(Saved entries)
※ ※ ※
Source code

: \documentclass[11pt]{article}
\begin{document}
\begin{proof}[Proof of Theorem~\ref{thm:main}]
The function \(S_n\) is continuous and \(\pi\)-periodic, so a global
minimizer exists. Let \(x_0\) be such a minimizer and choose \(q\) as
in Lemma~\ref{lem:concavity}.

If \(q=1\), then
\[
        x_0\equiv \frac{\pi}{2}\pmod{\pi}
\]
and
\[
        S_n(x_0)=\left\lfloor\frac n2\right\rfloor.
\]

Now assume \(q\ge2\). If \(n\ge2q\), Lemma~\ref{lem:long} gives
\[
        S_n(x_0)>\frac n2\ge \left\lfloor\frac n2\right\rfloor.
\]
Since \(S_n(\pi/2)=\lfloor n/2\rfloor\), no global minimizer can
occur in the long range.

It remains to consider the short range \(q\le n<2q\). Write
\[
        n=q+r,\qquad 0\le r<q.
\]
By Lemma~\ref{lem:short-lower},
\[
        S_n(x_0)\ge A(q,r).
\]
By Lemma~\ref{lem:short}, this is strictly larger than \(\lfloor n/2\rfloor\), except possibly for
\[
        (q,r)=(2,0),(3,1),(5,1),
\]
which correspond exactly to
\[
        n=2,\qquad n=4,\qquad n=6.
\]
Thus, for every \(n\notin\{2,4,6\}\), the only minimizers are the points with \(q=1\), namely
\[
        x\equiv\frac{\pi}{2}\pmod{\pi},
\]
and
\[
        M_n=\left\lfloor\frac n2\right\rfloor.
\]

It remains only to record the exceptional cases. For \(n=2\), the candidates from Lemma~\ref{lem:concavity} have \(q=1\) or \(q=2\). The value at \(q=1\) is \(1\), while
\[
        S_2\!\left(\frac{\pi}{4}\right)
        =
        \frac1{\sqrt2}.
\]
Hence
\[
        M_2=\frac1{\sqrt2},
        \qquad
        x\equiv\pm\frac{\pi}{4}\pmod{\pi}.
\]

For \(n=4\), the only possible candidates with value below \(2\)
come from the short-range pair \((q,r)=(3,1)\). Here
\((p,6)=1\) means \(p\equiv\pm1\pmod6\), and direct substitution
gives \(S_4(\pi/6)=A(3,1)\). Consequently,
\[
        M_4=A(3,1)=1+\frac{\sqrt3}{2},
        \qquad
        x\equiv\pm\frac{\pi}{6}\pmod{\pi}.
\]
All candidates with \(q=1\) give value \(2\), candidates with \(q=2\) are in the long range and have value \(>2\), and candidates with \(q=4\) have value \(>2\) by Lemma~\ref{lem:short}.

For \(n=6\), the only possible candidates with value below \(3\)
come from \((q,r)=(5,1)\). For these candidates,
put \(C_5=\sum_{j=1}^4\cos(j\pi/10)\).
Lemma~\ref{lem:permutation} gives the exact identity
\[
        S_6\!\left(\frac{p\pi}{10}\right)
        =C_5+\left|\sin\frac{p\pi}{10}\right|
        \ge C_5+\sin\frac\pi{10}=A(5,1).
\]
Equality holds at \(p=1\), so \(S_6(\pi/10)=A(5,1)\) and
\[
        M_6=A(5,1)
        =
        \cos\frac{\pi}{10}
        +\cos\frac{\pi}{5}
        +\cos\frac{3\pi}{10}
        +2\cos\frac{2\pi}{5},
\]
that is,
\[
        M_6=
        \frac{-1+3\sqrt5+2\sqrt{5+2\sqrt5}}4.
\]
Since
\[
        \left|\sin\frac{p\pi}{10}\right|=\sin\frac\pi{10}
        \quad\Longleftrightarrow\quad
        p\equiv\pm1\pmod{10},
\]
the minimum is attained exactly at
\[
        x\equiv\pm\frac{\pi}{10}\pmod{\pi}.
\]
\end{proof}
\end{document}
※ ※ ※
[EXERCISE INSTRUCTIONS] Could every entry be given again exactly, with no line skipped?

[TASK RESPONSE]
Source code

: \documentclass[11pt]{article}
\begin{document}
\begin{proof}[Proof of Theorem~\ref{thm:main}]
The function \(S_n\) is continuous and \(\pi\)-periodic, so a global
minimizer exists. Let \(x_0\) be such a minimizer and choose \(q\) as
in Lemma~\ref{lem:concavity}.

If \(q=1\), then
\[
        x_0\equiv \frac{\pi}{2}\pmod{\pi}
\]
and
\[
        S_n(x_0)=\left\lfloor\frac n2\right\rfloor.
\]

Now assume \(q\ge2\). If \(n\ge2q\), Lemma~\ref{lem:long} gives
\[
        S_n(x_0)>\frac n2\ge \left\lfloor\frac n2\right\rfloor.
\]
Since \(S_n(\pi/2)=\lfloor n/2\rfloor\), no global minimizer can
occur in the long range.

It remains to consider the short range \(q\le n<2q\). Write
\[
        n=q+r,\qquad 0\le r<q.
\]
By Lemma~\ref{lem:short-lower},
\[
        S_n(x_0)\ge A(q,r).
\]
By Lemma~\ref{lem:short}, this is strictly larger than \(\lfloor n/2\rfloor\), except possibly for
\[
        (q,r)=(2,0),(3,1),(5,1),
\]
which correspond exactly to
\[
        n=2,\qquad n=4,\qquad n=6.
\]
Thus, for every \(n\notin\{2,4,6\}\), the only minimizers are the points with \(q=1\), namely
\[
        x\equiv\frac{\pi}{2}\pmod{\pi},
\]
and
\[
        M_n=\left\lfloor\frac n2\right\rfloor.
\]

It remains only to record the exceptional cases. For \(n=2\), the candidates from Lemma~\ref{lem:concavity} have \(q=1\) or \(q=2\). The value at \(q=1\) is \(1\), while
\[
        S_2\!\left(\frac{\pi}{4}\right)
        =
        \frac1{\sqrt2}.
\]
Hence
\[
        M_2=\frac1{\sqrt2},
        \qquad
        x\equiv\pm\frac{\pi}{4}\pmod{\pi}.
\]

For \(n=4\), the only possible candidates with value below \(2\)
come from the short-range pair \((q,r)=(3,1)\). Here
\((p,6)=1\) means \(p\equiv\pm1\pmod6\), and direct substitution
gives \(S_4(\pi/6)=A(3,1)\). Consequently,
\[
        M_4=A(3,1)=1+\frac{\sqrt3}{2},
        \qquad
        x\equiv\pm\frac{\pi}{6}\pmod{\pi}.
\]
All candidates with \(q=1\) give value \(2\), candidates with \(q=2\) are in the long range and have value \(>2\), and candidates with \(q=4\) have value \(>2\) by Lemma~\ref{lem:short}.

For \(n=6\), the only possible candidates with value below \(3\)
come from \((q,r)=(5,1)\). For these candidates,
put \(C_5=\sum_{j=1}^4\cos(j\pi/10)\).
Lemma~\ref{lem:permutation} gives the exact identity
\[
        S_6\!\left(\frac{p\pi}{10}\right)
        =C_5+\left|\sin\frac{p\pi}{10}\right|
        \ge C_5+\sin\frac\pi{10}=A(5,1).
\]
Equality holds at \(p=1\), so \(S_6(\pi/10)=A(5,1)\) and
\[
        M_6=A(5,1)
        =
        \cos\frac{\pi}{10}
        +\cos\frac{\pi}{5}
        +\cos\frac{3\pi}{10}
        +2\cos\frac{2\pi}{5},
\]
that is,
\[
        M_6=
        \frac{-1+3\sqrt5+2\sqrt{5+2\sqrt5}}4.
\]
Since
\[
        \left|\sin\frac{p\pi}{10}\right|=\sin\frac\pi{10}
        \quad\Longleftrightarrow\quad
        p\equiv\pm1\pmod{10},
\]
the minimum is attained exactly at
\[
        x\equiv\pm\frac{\pi}{10}\pmod{\pi}.
\]
\end{proof}
\end{document}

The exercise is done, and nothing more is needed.